A couple of weeks back we noticed that our builds, made on our workstations, started to report a error when creating Store Packages which included a 86x Master package in Visual Studio. Luckily our Build-PC wasn’t affected but sadly it has now.
Creating a 86x Debug package works fine but we won’t be able to push that to the Windows Store. A 64x Master package works fine as well but we have to support x86 systems as well.
Most “fixes” that I could find didn’t work, see the list below.
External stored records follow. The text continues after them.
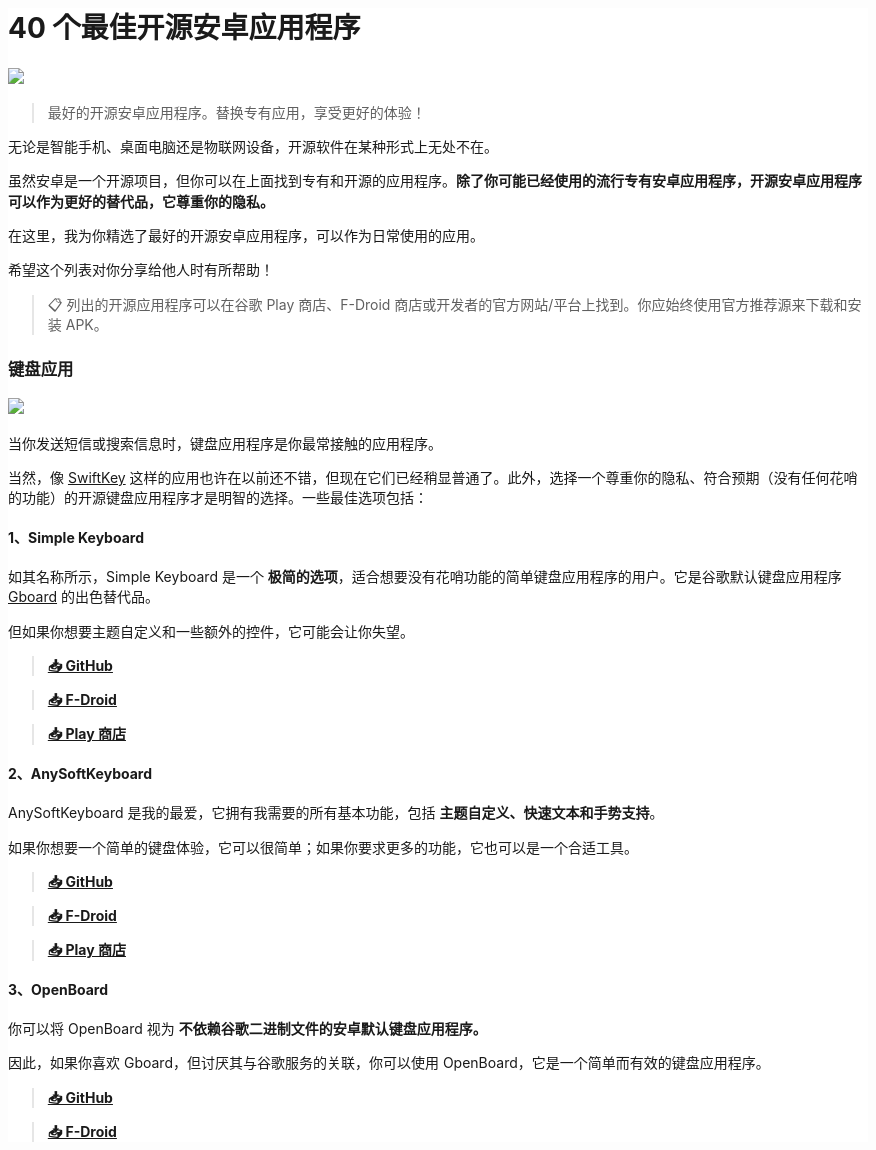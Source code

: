 [#]: subject: "40+ Best Open Source Android Apps"
[#]: via: "https://itsfoss.com/open-source-android-apps/"
[#]: author: "Ankush Das https://itsfoss.com/author/ankush/"
[#]: collector: "lkxed"
[#]: translator: "ChatGPT"
[#]: reviewer: "wxy"
[#]: publisher: "wxy"
[#]: url: "https://linux.cn/article-15899-1.html"

40 个最佳开源安卓应用程序
======

![][0]

> 最好的开源安卓应用程序。替换专有应用，享受更好的体验！

无论是智能手机、桌面电脑还是物联网设备，开源软件在某种形式上无处不在。

虽然安卓是一个开源项目，但你可以在上面找到专有和开源的应用程序。**除了你可能已经使用的流行专有安卓应用程序，开源安卓应用程序可以作为更好的替代品，它尊重你的隐私。**

在这里，我为你精选了最好的开源安卓应用程序，可以作为日常使用的应用。

希望这个列表对你分享给他人时有所帮助！

> 📋 列出的开源应用程序可以在谷歌 Play 商店、F-Droid 商店或开发者的官方网站/平台上找到。你应始终使用官方推荐源来下载和安装 APK。

### 键盘应用

![][1]

当你发送短信或搜索信息时，键盘应用程序是你最常接触的应用程序。

当然，像 [SwiftKey][2] 这样的应用也许在以前还不错，但现在它们已经稍显普通了。此外，选择一个尊重你的隐私、符合预期（没有任何花哨的功能）的开源键盘应用程序才是明智的选择。一些最佳选项包括：

#### 1、Simple Keyboard

如其名称所示，Simple Keyboard 是一个 **极简的选项**，适合想要没有花哨功能的简单键盘应用程序的用户。它是谷歌默认键盘应用程序 [Gboard][3] 的出色替代品。

但如果你想要主题自定义和一些额外的控件，它可能会让你失望。

> **[📥 GitHub][4]**
 
> **[📥 F-Droid][5]**

> **[📥 Play 商店][6]**

#### 2、AnySoftKeyboard

AnySoftKeyboard 是我的最爱，它拥有我需要的所有基本功能，包括 **主题自定义、快速文本和手势支持**。

如果你想要一个简单的键盘体验，它可以很简单；如果你要求更多的功能，它也可以是一个合适工具。

> **[📥 GitHub][7]**

> **[📥 F-Droid][8]**

> **[📥 Play 商店][9]**

#### 3、OpenBoard

你可以将 OpenBoard 视为 **不依赖谷歌二进制文件的安卓默认键盘应用程序。**

因此，如果你喜欢 Gboard，但讨厌其与谷歌服务的关联，你可以使用 OpenBoard，它是一个简单而有效的键盘应用程序。

> **[📥 GitHub][10]**

> **[📥 F-Droid][11]**


[a]: https://itsfoss.com/author/ankush/
[b]: https://github.com/lkxed/
[1]: https://itsfoss.com/content/images/2023/02/android-keyboard-apps-1.png
[2]: https://play.google.com/store/apps/details?id=com.touchtype.swiftkey
[3]: https://play.google.com/store/apps/details?id=com.google.android.inputmethod.latin
[4]: https://github.com/rkkr/simple-keyboard
[5]: https://f-droid.org/packages/rkr.simplekeyboard.inputmethod/
[6]: https://play.google.com/store/apps/details?id=rkr.simplekeyboard.inputmethod
[7]: https://github.com/AnySoftKeyboard/AnySoftKeyboard
[8]: https://f-droid.org/packages/com.menny.android.anysoftkeyboard/
[9]: https://play.google.com/store/apps/details?id=com.menny.android.anysoftkeyboard&pli=1
[10]: https://github.com/openboard-team/openboard
[11]: https://f-droid.org/packages/org.dslul.openboard.inputmethod.latin/
[12]: https://play.google.com/store/apps/details?id=org.dslul.openboard.inputmethod.latin
[13]: https://itsfoss.com/content/images/2023/02/android-file-manager-apps.png
[14]: https://github.com/TeamAmaze/AmazeFileManager
[15]: https://f-droid.org/packages/com.amaze.filemanager/
[16]: https://play.google.com/store/apps/details?id=com.amaze.filemanager
[17]: https://github.com/SimpleMobileTools/Simple-File-Manager
[18]: https://f-droid.org/packages/com.simplemobiletools.filemanager.pro/
[19]: https://play.google.com/store/apps/details?id=com.simplemobiletools.filemanager
[20]: https://github.com/martinmimigames/little-file-explorer
[21]: https://f-droid.org/packages/com.martinmimigames.simplefileexplorer/
[22]: https://itsfoss.com/content/images/2023/02/android-web-browser-apps.png
[23]: https://github.com/mozilla-mobile/firefox-android
[24]: https://play.google.com/store/apps/details?id=org.mozilla.firefox
[25]: https://itsfoss.com/privacy-search-engines/
[26]: https://github.com/duckduckgo/Android
[27]: https://f-droid.org/en/packages/com.duckduckgo.mobile.android/
[28]: https://play.google.com/store/apps/details?id=com.duckduckgo.mobile.android
[29]: https://itsfoss.com/content/images/size/w256h256/2022/12/android-chrome-192x192.png
[30]: https://itsfoss.com/content/images/wordpress/2021/09/web-browser-ubuntu.png
[31]: https://github.com/bromite/bromite
[32]: https://www.bromite.org/fdroid
[33]: https://www.bromite.org
[34]: https://gitlab.torproject.org/tpo/applications/tor-browser
[35]: https://play.google.com/store/apps/details?id=org.torproject.torbrowser
[36]: https://itsfoss.com/content/images/2023/02/file-sharing-android-apps.png
[37]: https://itsfoss.com/best-kde-distributions/
[38]: https://github.com/KDE/kdeconnect-kde
[39]: https://f-droid.org/en/packages/org.kde.kdeconnect_tp/
[40]: https://play.google.com/store/apps/details?id=org.kde.kdeconnect_tp
[41]: https://github.com/localsend/localsend
[42]: https://f-droid.org/packages/org.localsend.localsend_app/
[43]: https://play.google.com/store/apps/details?id=org.localsend.localsend_app
[44]: https://github.com/linuxmint/warpinator
[45]: https://github.com/slowscript/warpinator-android
[46]: https://f-droid.org/en/packages/slowscript.warpinator/
[47]: https://play.google.com/store/apps/details?id=slowscript.warpinator
[48]: https://github.com/ZorinOS/zorin-connect-android
[49]: https://f-droid.org/packages/com.zorinos.zorin_connect/
[50]: https://play.google.com/store/apps/details?id=com.zorinos.zorin_connect
[51]: https://itsfoss.com/content/images/2023/02/podcast-audiobook.png
[52]: https://github.com/AntennaPod/AntennaPod
[53]: https://f-droid.org/packages/de.danoeh.antennapod/
[54]: https://play.google.com/store/apps/details?id=de.danoeh.antennapod
[55]: https://github.com/PaulWoitaschek/Voice
[56]: https://f-droid.org/packages/de.ph1b.audiobook/
[57]: https://play.google.com/store/apps/details?id=de.ph1b.audiobook
[58]: https://itsfoss.com/content/images/2023/02/rss-android-apps.png
[59]: https://gitlab.com/spacecowboy/Feeder
[60]: https://f-droid.org/packages/com.nononsenseapps.feeder/
[61]: https://play.google.com/store/apps/details?id=com.nononsenseapps.feeder.play
[62]: https://github.com/Ashinch/ReadYou
[63]: https://f-droid.org/packages/me.ash.reader/
[64]: https://github.com/samuelclay/NewsBlur
[65]: https://f-droid.org/packages/com.newsblur/
[66]: https://play.google.com/store/apps/details?id=com.newsblur
[67]: https://itsfoss.com/content/images/2023/02/vpn-android-apps.png
[68]: http://proton.go2cloud.org/aff_c?offer_id=10&aff_id=1173
[69]: https://github.com/ProtonVPN/android-app
[70]: https://f-droid.org/packages/ch.protonvpn.android/
[71]: https://play.google.com/store/apps/details?id=ch.protonvpn.android
[72]: https://itsfoss.com/content/images/size/w256h256/2022/12/android-chrome-192x192.png
[73]: https://itsfoss.com/content/images/wordpress/2019/05/best-vpn-linux.png
[74]: https://mullvad.net/en/
[75]: https://github.com/mullvad/mullvadvpn-app
[76]: https://f-droid.org/packages/net.mullvad.mullvadvpn/
[77]: https://play.google.com/store/apps/details?id=net.mullvad.mullvadvpn
[78]: https://www.ivpn.net
[79]: https://github.com/ivpn/android-app
[80]: https://f-droid.org/packages/net.ivpn.client/
[81]: https://play.google.com/store/apps/details?id=net.ivpn.client&hl=en_IN&gl=US
[82]: https://itsfoss.com/content/images/2023/02/manga-comic-reader.png
[83]: https://github.com/tachiyomiorg/tachiyomi
[84]: https://tachiyomi.org/
[85]: https://github.com/KotatsuApp/Kotatsu
[86]: https://itsfoss.comkotatsuapp.github.io
[87]: https://github.com/Seeneva/seeneva-reader-android
[88]: https://f-droid.org/packages/app.seeneva.reader/
[89]: https://play.google.com/store/apps/details?id=app.seeneva.reader
[90]: https://itsfoss.com/content/images/2023/02/music-player.png
[91]: https://github.com/SimpleMobileTools/Simple-Music-Player
[92]: https://f-droid.org/packages/com.simplemobiletools.musicplayer/
[93]: https://play.google.com/store/apps/details?id=com.simplemobiletools.musicplayer
[94]: https://github.com/vanilla-music/vanilla
[95]: https://f-droid.org/packages/ch.blinkenlights.android.vanilla/
[96]: https://play.google.com/store/apps/details?id=ch.blinkenlights.android.vanilla
[97]: https://itsfoss.com/content/images/2023/02/note-taking.png
[98]: https://github.com/laurent22/joplin
[99]: https://apt.izzysoft.de/fdroid/index/apk/net.cozic.joplin
[100]: https://play.google.com/store/apps/details?id=net.cozic.joplin
[101]: https://github.com/standardnotes/app
[102]: https://play.google.com/store/apps/details?id=com.standardnotes
[103]: https://itsfoss.com/content/images/size/w256h256/2022/12/android-chrome-192x192.png
[104]: https://itsfoss.com/content/images/wordpress/2020/05/Note-Taking-Apps-linux.jpg
[105]: https://github.com/Automattic/simplenote-android
[106]: https://play.google.com/store/apps/details?id=com.automattic.simplenote
[107]: https://itsfoss.com/content/images/2023/02/2fa.png
[108]: https://itsfoss.com/keepassxc/
[109]: https://itsfoss.com/password-managers-linux/
[110]: https://github.com/Kunzisoft/KeePassDX
[111]: https://f-droid.org/packages/com.kunzisoft.keepass.libre/
[112]: https://play.google.com/store/apps/details?id=com.kunzisoft.keepass.free
[113]: https://github.com/bitwarden
[114]: https://mobileapp.bitwarden.com/fdroid/
[115]: https://play.google.com/store/apps/details?id=com.x8bit.bitwarden
[116]: https://github.com/beemdevelopment/Aegis
[117]: https://f-droid.org/en/packages/com.beemdevelopment.aegis/
[118]: https://play.google.com/store/apps/details?id=com.beemdevelopment.aegis
[119]: https://itsfoss.com/content/images/2023/02/mail.png
[120]: https://github.com/thundernest/k-9
[121]: https://f-droid.org/packages/com.fsck.k9/
[122]: https://play.google.com/store/apps/details?id=com.fsck.k9
[123]: https://github.com/M66B/FairEmail
[124]: https://f-droid.org/en/packages/eu.faircode.email/
[125]: https://play.google.com/store/apps/details?id=eu.faircode.email
[126]: https://github.com/tutao/tutanota
[127]: https://f-droid.org/packages/de.tutao.tutanota/
[128]: https://play.google.com/store/apps/details?id=de.tutao.tutanota
[129]: https://github.com/ProtonMail/proton-mail-android
[130]: https://play.google.com/store/apps/details?id=ch.protonmail.android
[131]: https://itsfoss.com/content/images/2023/02/video-players.png
[132]: https://github.com/videolan/vlc-android
[133]: https://f-droid.org/en/packages/org.videolan.vlc/
[134]: https://play.google.com/store/apps/details?id=org.videolan.vlc
[135]: https://f-droid.org/packages/org.courville.nova/
[136]: https://play.google.com/store/apps/details?id=org.courville.nova
[137]: https://github.com/mpv-android/mpv-android
[138]: https://f-droid.org/en/packages/is.xyz.mpv/
[139]: https://play.google.com/store/apps/details?id=is.xyz.mpv
[140]: https://itsfoss.com/content/images/size/w256h256/2022/12/android-chrome-192x192.png
[141]: https://itsfoss.com/content/images/wordpress/2021/11/Android-based-operating-systems.png
[142]: https://f-droid.org
[143]: https://github.com/offa/android-foss
[0]: https://img.linux.net.cn/data/attachment/album/202306/12/164508imw8e9gvsy9auggj.jpg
This usually indicates that Microsoft’s .NET native toolchain runs out of memory. Unfortunately there could be multiple reasons for that, including you having too much code or you hitting some pathological path in the compiler. Since it started happening recently, do you know what change you made that had it start happening?
It’s really hard to say, the build PC which we’d usually make the builds with didn’t change at, maybe a sneaky Windows update happened but I’m not sure. About the project, it changes constantly and it contains quite a bit of classes, folders, assets and code but what would be “too much”?
I’m not sure what a pathological path would be, not a native English speaker. Is there a way to track this down or maybe some best practices to avoid issues like that?
Something I figured out yesterday that I’m able to build with .NET Native enabled but only when I disable the “Optimize code” option in Visual Studio. I tried to figure out what this option does and I sounds like disabling that would be a bad idea. I’m not even sure if the app would be able to go through the validation process.
Are there any things we’d be able to try? We tried all of these things below but no acceptable results.
Force 64 bit compiler.
Enable ShortcutGenericAnalysis.
Updating/Downgrading the various NuGet packages.
Removing the default directive from the .rd.xml file.
Adding custom directives to stop optimization or inlining of some assemblies.
Using Visual Studio 2015.
Building the Unity project with different settings, target PC only, target older SDK, etc.
Disable Anti-virus during building. (Why did I even try this?)
Stripped unused scenes and assets from the project. (Didn’t strip any code though)
Tried compiling the Unity project using IL2CPP backend. (Sadly this causes a lot of other issues to pop up so we cancelled trying this)
Disabling .NET Native tool chain. (Works, but the app won’t be accepted in the store)
Disabling Optimize code. (Works, but we have no idea what the side effects are)
Our previous packages are already on the Windows Store, we planned to release an update this thursday but it seems we’ll only be able to push a 64x packages this time. Hopefully we don’t have much users that use the 86x application because that’s probably going to cause issues.
Would using Assembly Definition Files to split our codebase into a couple of Assemblies be a way to ease it on the .NET Native compiler? That’s something we’re trying now but requires quite some fixes because it does not support circular references.
I do not know whether it will work. It’s worth a try.
Last time I talked with Microsoft, they said that the compiler can handle around 250-300K methods without going out of memory. Any more than that and you’ll be pushing it.
“Pathological path” would be a small piece of code that causes other code (in this case the compiler) to behave incorrectly (crash by going out of memory, in this case).
Are you using source control for your project? If you are, you could try bisecting which change introduced the failure. It’s definitely something in your code or plugins that you use - it won’t be a change in toolchain or windows update.
We very recently saw a similar thing reported to us and it turned out to be caused by the compiler choking on v.4.1.2.0 of Photon3Unity3D.dll. Are you by any chance using that plugin? If so, the workaround is to use a slightly different version (we found v.4.1.1.17 works).
We’re using source control so I’ll try some earlier versions. I should be able to compare the method count as well. According to the build output we’re already on 291k+ methods.
We don’t use the Photon plugin but I’ll rip out some plugins and hopefully I’ll be able to figure out what’s causing our problem.
Thanks for the information, I’ll keep this thread updated.
I am a colleague of Roy and working on the same issue now. As far as I know the issues happened after the big windows april update (1803).
I even tested with an older version from 3 months back. Which worked perfect at that time. But gives the same error now.
I will do some more tests to see if I can find a solution for this problem.
We have shifted our project to Unity 2018.2.9f1 and started using the IL2CPP to circumvent this issue. We’re now able to create 86x packages again but sadly some functionality that was previously working fine results in a WinStore App and Unity Editor crash.